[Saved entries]

----------

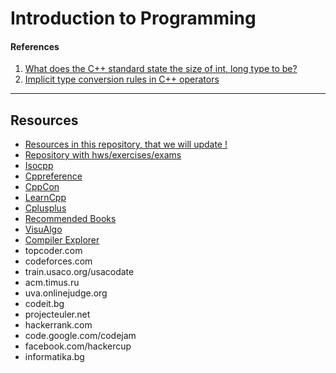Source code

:Introduction to Programming
===========================


#### References

1.  [What does the C++ standard state the size of int, long type to
    be?](http://stackoverflow.com/questions/589575/what-does-the-c-standard-state-the-size-of-int-long-type-to-be)
2.  [Implicit type conversion rules in C++
    operators](http://stackoverflow.com/questions/5563000/implicit-type-conversion-rules-in-c-operators)

* * * * *

Resources
---------

-   [Resources in this repository, that we will update !](https://github.com/fmi-lab/up-2017-inf-group4/tree/master/Resources)
-   [Repository with hws/exercises/exams](https://github.com/fmi-lab/up-group5)
-   [Isocpp](https://isocpp.org/)
-   [Cppreference](http://en.cppreference.com/w/)
-   [CppCon](https://www.youtube.com/user/CppCon)
-   [LearnCpp](http://www.learncpp.com/)
-   [Cplusplus](http://www.cplusplus.com/)
-   [Recommended Books](https://stackoverflow.com/questions/388242/the-definitive-c-book-guide-and-list)
-   [VisuAlgo](http://visualgo.net/)
-   [Compiler Explorer](https://godbolt.org/)
-   topcoder.com
-   codeforces.com
-   train.usaco.org/usacodate
-   acm.timus.ru
-   uva.onlinejudge.org
-   codeit.bg
-   projecteuler.net
-   hackerrank.com
-   code.google.com/codejam
-   facebook.com/hackercup
-   informatika.bg
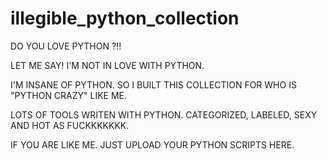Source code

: # illegible_python_collection
DO YOU LOVE PYTHON ?!!

LET ME SAY! I'M NOT IN LOVE WITH PYTHON.

I'M INSANE OF PYTHON. SO I BUILT THIS COLLECTION FOR WHO IS "PYTHON CRAZY" LIKE ME. 

LOTS OF TOOLS WRITEN WITH PYTHON. CATEGORIZED, LABELED, SEXY AND HOT AS FUCKKKKKKK.

IF YOU ARE LIKE ME. JUST UPLOAD YOUR PYTHON SCRIPTS HERE.
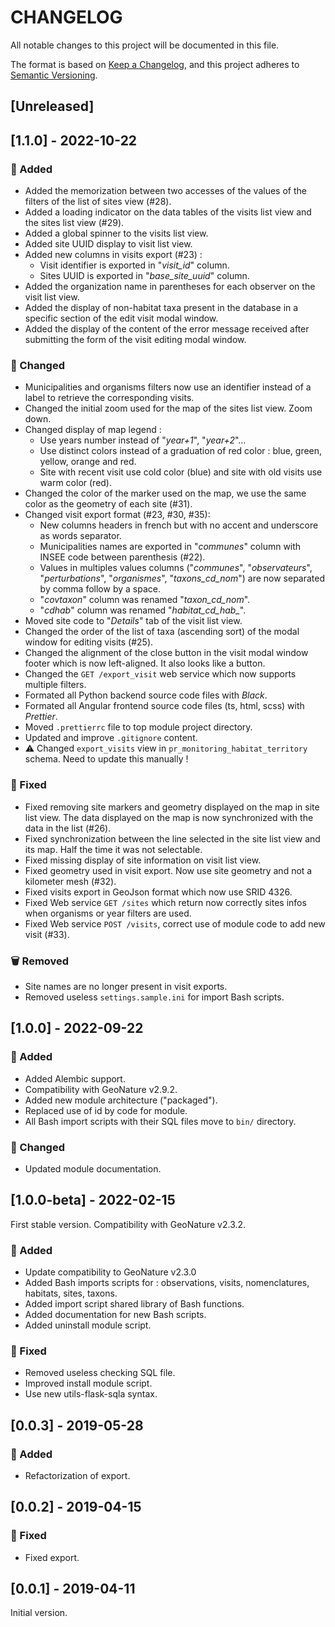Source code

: # CHANGELOG

All notable changes to this project will be documented in this file.

The format is based on [Keep a Changelog](https://keepachangelog.com/en/1.0.0/),
and this project adheres to [Semantic Versioning](https://semver.org/spec/v2.0.0.html).

## [Unreleased]

## [1.1.0] - 2022-10-22

### 🚀 Added

* Added the memorization between two accesses of the values ​​of the filters of the list of sites view (#28).
* Added a loading indicator on the data tables of the visits list view and the sites list view (#29).
* Added a global spinner to the visits list view.
* Added site UUID display to visit list view.
* Added new columns in visits export (#23) :
  * Visit identifier is exported in "*visit_id*" column.
  * Sites UUID is exported in "*base_site_uuid*" column.
* Added the organization name in parentheses for each observer on the visit list view.
* Added the display of non-habitat taxa present in the database in
a specific section of the edit visit modal window.
* Added the display of the content of the error message received after submitting
the form of the visit editing modal window.

### 🔄 Changed

* Municipalities and organisms filters now use an identifier instead of a
label to retrieve the corresponding visits.
* Changed the initial zoom used for the map of the sites list view. Zoom down.
* Changed display of map legend :
  * Use years number instead of "*year+1*", "*year+2*"...
  * Use distinct colors instead of a graduation of red color : blue, green, yellow, orange and red.
  * Site with recent visit use cold color (blue) and site with old visits use warm color (red).
* Changed the color of the marker used on the map, we use the same color as the geometry of each site (#31).
* Changed visit export format (#23, #30, #35):
  * New columns headers in french but with no accent and underscore as words separator.
  * Municipalities names are exported in "*communes*" column with INSEE code between parenthesis (#22).
  * Values in multiples values columns ("*communes*", "*observateurs*",
  "*perturbations*", "*organismes*", "*taxons_cd_nom*") are now separated by comma follow by a space.
  * "*covtaxon*" column was renamed "*taxon_cd_nom*".
  * "*cdhab*" column was renamed "*habitat_cd_hab_*".
* Moved site code to "*Details*" tab of the visit list view.
* Changed the order of the list of taxa (ascending sort) of the modal window for editing visits (#25).
* Changed the alignment of the close button in the visit modal window footer which is now left-aligned.
It also looks like a button.
* Changed the `GET /export_visit` web service which now supports multiple filters.
* Formated all Python backend source code files with *Black*.
* Formated all Angular frontend source code files (ts, html, scss) with *Prettier*.
* Moved `.prettierrc` file to top module project directory.
* Updated and improve `.gitignore` content.
* ⚠️ Changed `export_visits` view in `pr_monitoring_habitat_territory` schema. Need to update this manually !

### 🐛 Fixed

* Fixed removing site markers and geometry displayed on the map in site list view.
The data displayed on the map is now synchronized with the data in the list (#26).
* Fixed synchronization between the line selected in the site list view and its map.
Half the time it was not selectable.
* Fixed missing display of site information on visit list view.
* Fixed geometry used in visit export. Now use site geometry and not a kilometer mesh (#32).
* Fixed visits export in GeoJson format which now use SRID 4326.
* Fixed Web service `GET /sites` which return now correctly sites infos when organisms or year filters are used.
* Fixed Web service `POST /visits`, correct use of module code to add new visit (#33).

### 🗑 Removed

* Site names are no longer present in visit exports.
* Removed useless `settings.sample.ini` for import Bash scripts.

## [1.0.0] - 2022-09-22

### 🚀 Added

* Added Alembic support.
* Compatibility with GeoNature v2.9.2.
* Added new module architecture ("packaged").
* Replaced use of id by code for module.
* All Bash import scripts with their SQL files move to `bin/` directory.

### 🔄 Changed

* Updated module documentation.

## [1.0.0-beta] - 2022-02-15

First stable version. Compatibility with GeoNature v2.3.2.

### 🚀 Added

* Update compatibility to GeoNature v2.3.0
* Added Bash imports scripts for : observations, visits, nomenclatures, habitats, sites, taxons.
* Added import script shared library of Bash functions.
* Added documentation for new Bash scripts.
* Added uninstall module script.

### 🐛 Fixed

* Removed useless checking SQL file.
* Improved install module script.
* Use new utils-flask-sqla syntax.

## [0.0.3] - 2019-05-28
### 🚀 Added

* Refactorization of export.
## [0.0.2] - 2019-04-15
### 🐛 Fixed

* Fixed export.

## [0.0.1] - 2019-04-11

Initial version.
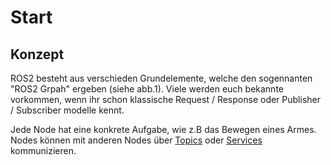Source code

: # Start

## Konzept

ROS2 besteht aus verschieden Grundelemente, welche den sogennanten "ROS2 Grpah" ergeben (siehe abb.1). Viele werden euch bekannte vorkommen, wenn ihr schon klassische Request / Response oder Publisher / Subscriber modelle kennt.

Jede Node hat eine konkrete Aufgabe, wie z.B das Bewegen eines Armes. Nodes können mit anderen Nodes über [Topics](topic.md) oder [Services](service.md) kommunizieren.







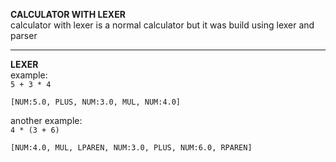 **CALCULATOR WITH LEXER**  
calculator with lexer is a normal calculator but it was build using lexer and parser

---  
**LEXER**  
example:  
<code>5 + 3 * 4  
[NUM:5.0, PLUS, NUM:3.0, MUL, NUM:4.0]
</code>

another example:  
<code>4 * (3 + 6)  
[NUM:4.0, MUL, LPAREN, NUM:3.0, PLUS, NUM:6.0, RPAREN]
</code>

[//]: # (---  )

[//]: # (**PARSER**)
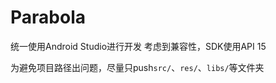 # Parabola
统一使用Android Studio进行开发
考虑到兼容性，SDK使用API 15

为避免项目路径出问题，尽量只push``src/``、``res/``、``libs/``等文件夹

----------

### What the task asks
Please set down the records above verbatim, with each picture left out.

### Completed exercise
Source code

:Introduction to Programming
===========================


#### References

1.  [What does the C++ standard state the size of int, long type to
    be?](http://stackoverflow.com/questions/589575/what-does-the-c-standard-state-the-size-of-int-long-type-to-be)
2.  [Implicit type conversion rules in C++
    operators](http://stackoverflow.com/questions/5563000/implicit-type-conversion-rules-in-c-operators)

* * * * *

Resources
---------

-   [Resources in this repository, that we will update !](https://github.com/fmi-lab/up-2017-inf-group4/tree/master/Resources)
-   [Repository with hws/exercises/exams](https://github.com/fmi-lab/up-group5)
-   [Isocpp](https://isocpp.org/)
-   [Cppreference](http://en.cppreference.com/w/)
-   [CppCon](https://www.youtube.com/user/CppCon)
-   [LearnCpp](http://www.learncpp.com/)
-   [Cplusplus](http://www.cplusplus.com/)
-   [Recommended Books](https://stackoverflow.com/questions/388242/the-definitive-c-book-guide-and-list)
-   [VisuAlgo](http://visualgo.net/)
-   [Compiler Explorer](https://godbolt.org/)
-   topcoder.com
-   codeforces.com
-   train.usaco.org/usacodate
-   acm.timus.ru
-   uva.onlinejudge.org
-   codeit.bg
-   projecteuler.net
-   hackerrank.com
-   code.google.com/codejam
-   facebook.com/hackercup
-   informatika.bg
Source code

: # illegible_python_collection
DO YOU LOVE PYTHON ?!!

LET ME SAY! I'M NOT IN LOVE WITH PYTHON.

I'M INSANE OF PYTHON. SO I BUILT THIS COLLECTION FOR WHO IS "PYTHON CRAZY" LIKE ME. 

LOTS OF TOOLS WRITEN WITH PYTHON. CATEGORIZED, LABELED, SEXY AND HOT AS FUCKKKKKKK.

IF YOU ARE LIKE ME. JUST UPLOAD YOUR PYTHON SCRIPTS HERE.
Source code

: # CHANGELOG

All notable changes to this project will be documented in this file.

The format is based on [Keep a Changelog](https://keepachangelog.com/en/1.0.0/),
and this project adheres to [Semantic Versioning](https://semver.org/spec/v2.0.0.html).

## [Unreleased]

## [1.1.0] - 2022-10-22

### 🚀 Added

* Added the memorization between two accesses of the values ​​of the filters of the list of sites view (#28).
* Added a loading indicator on the data tables of the visits list view and the sites list view (#29).
* Added a global spinner to the visits list view.
* Added site UUID display to visit list view.
* Added new columns in visits export (#23) :
  * Visit identifier is exported in "*visit_id*" column.
  * Sites UUID is exported in "*base_site_uuid*" column.
* Added the organization name in parentheses for each observer on the visit list view.
* Added the display of non-habitat taxa present in the database in
a specific section of the edit visit modal window.
* Added the display of the content of the error message received after submitting
the form of the visit editing modal window.

### 🔄 Changed

* Municipalities and organisms filters now use an identifier instead of a
label to retrieve the corresponding visits.
* Changed the initial zoom used for the map of the sites list view. Zoom down.
* Changed display of map legend :
  * Use years number instead of "*year+1*", "*year+2*"...
  * Use distinct colors instead of a graduation of red color : blue, green, yellow, orange and red.
  * Site with recent visit use cold color (blue) and site with old visits use warm color (red).
* Changed the color of the marker used on the map, we use the same color as the geometry of each site (#31).
* Changed visit export format (#23, #30, #35):
  * New columns headers in french but with no accent and underscore as words separator.
  * Municipalities names are exported in "*communes*" column with INSEE code between parenthesis (#22).
  * Values in multiples values columns ("*communes*", "*observateurs*",
  "*perturbations*", "*organismes*", "*taxons_cd_nom*") are now separated by comma follow by a space.
  * "*covtaxon*" column was renamed "*taxon_cd_nom*".
  * "*cdhab*" column was renamed "*habitat_cd_hab_*".
* Moved site code to "*Details*" tab of the visit list view.
* Changed the order of the list of taxa (ascending sort) of the modal window for editing visits (#25).
* Changed the alignment of the close button in the visit modal window footer which is now left-aligned.
It also looks like a button.
* Changed the `GET /export_visit` web service which now supports multiple filters.
* Formated all Python backend source code files with *Black*.
* Formated all Angular frontend source code files (ts, html, scss) with *Prettier*.
* Moved `.prettierrc` file to top module project directory.
* Updated and improve `.gitignore` content.
* ⚠️ Changed `export_visits` view in `pr_monitoring_habitat_territory` schema. Need to update this manually !

### 🐛 Fixed

* Fixed removing site markers and geometry displayed on the map in site list view.
The data displayed on the map is now synchronized with the data in the list (#26).
* Fixed synchronization between the line selected in the site list view and its map.
Half the time it was not selectable.
* Fixed missing display of site information on visit list view.
* Fixed geometry used in visit export. Now use site geometry and not a kilometer mesh (#32).
* Fixed visits export in GeoJson format which now use SRID 4326.
* Fixed Web service `GET /sites` which return now correctly sites infos when organisms or year filters are used.
* Fixed Web service `POST /visits`, correct use of module code to add new visit (#33).

### 🗑 Removed

* Site names are no longer present in visit exports.
* Removed useless `settings.sample.ini` for import Bash scripts.

## [1.0.0] - 2022-09-22

### 🚀 Added

* Added Alembic support.
* Compatibility with GeoNature v2.9.2.
* Added new module architecture ("packaged").
* Replaced use of id by code for module.
* All Bash import scripts with their SQL files move to `bin/` directory.

### 🔄 Changed

* Updated module documentation.

## [1.0.0-beta] - 2022-02-15

First stable version. Compatibility with GeoNature v2.3.2.

### 🚀 Added

* Update compatibility to GeoNature v2.3.0
* Added Bash imports scripts for : observations, visits, nomenclatures, habitats, sites, taxons.
* Added import script shared library of Bash functions.
* Added documentation for new Bash scripts.
* Added uninstall module script.

### 🐛 Fixed

* Removed useless checking SQL file.
* Improved install module script.
* Use new utils-flask-sqla syntax.

## [0.0.3] - 2019-05-28
### 🚀 Added

* Refactorization of export.
## [0.0.2] - 2019-04-15
### 🐛 Fixed

* Fixed export.

## [0.0.1] - 2019-04-11

Initial version.
Source code

: # Start

## Konzept

ROS2 besteht aus verschieden Grundelemente, welche den sogennanten "ROS2 Grpah" ergeben (siehe abb.1). Viele werden euch bekannte vorkommen, wenn ihr schon klassische Request / Response oder Publisher / Subscriber modelle kennt.

Jede Node hat eine konkrete Aufgabe, wie z.B das Bewegen eines Armes. Nodes können mit anderen Nodes über [Topics](topic.md) oder [Services](service.md) kommunizieren.







 **CALCULATOR WITH LEXER**  
calculator with lexer is a normal calculator but it was build using lexer and parser

---  
**LEXER**  
example:  
<code>5 + 3 * 4  
[NUM:5.0, PLUS, NUM:3.0, MUL, NUM:4.0]
</code>

another example:  
<code>4 * (3 + 6)  
[NUM:4.0, MUL, LPAREN, NUM:3.0, PLUS, NUM:6.0, RPAREN]
</code>

[//]: # (---  )

[//]: # (**PARSER**)
 # Parabola
统一使用Android Studio进行开发
考虑到兼容性，SDK使用API 15

为避免项目路径出问题，尽量只push``src/``、``res/``、``libs/``等文件夹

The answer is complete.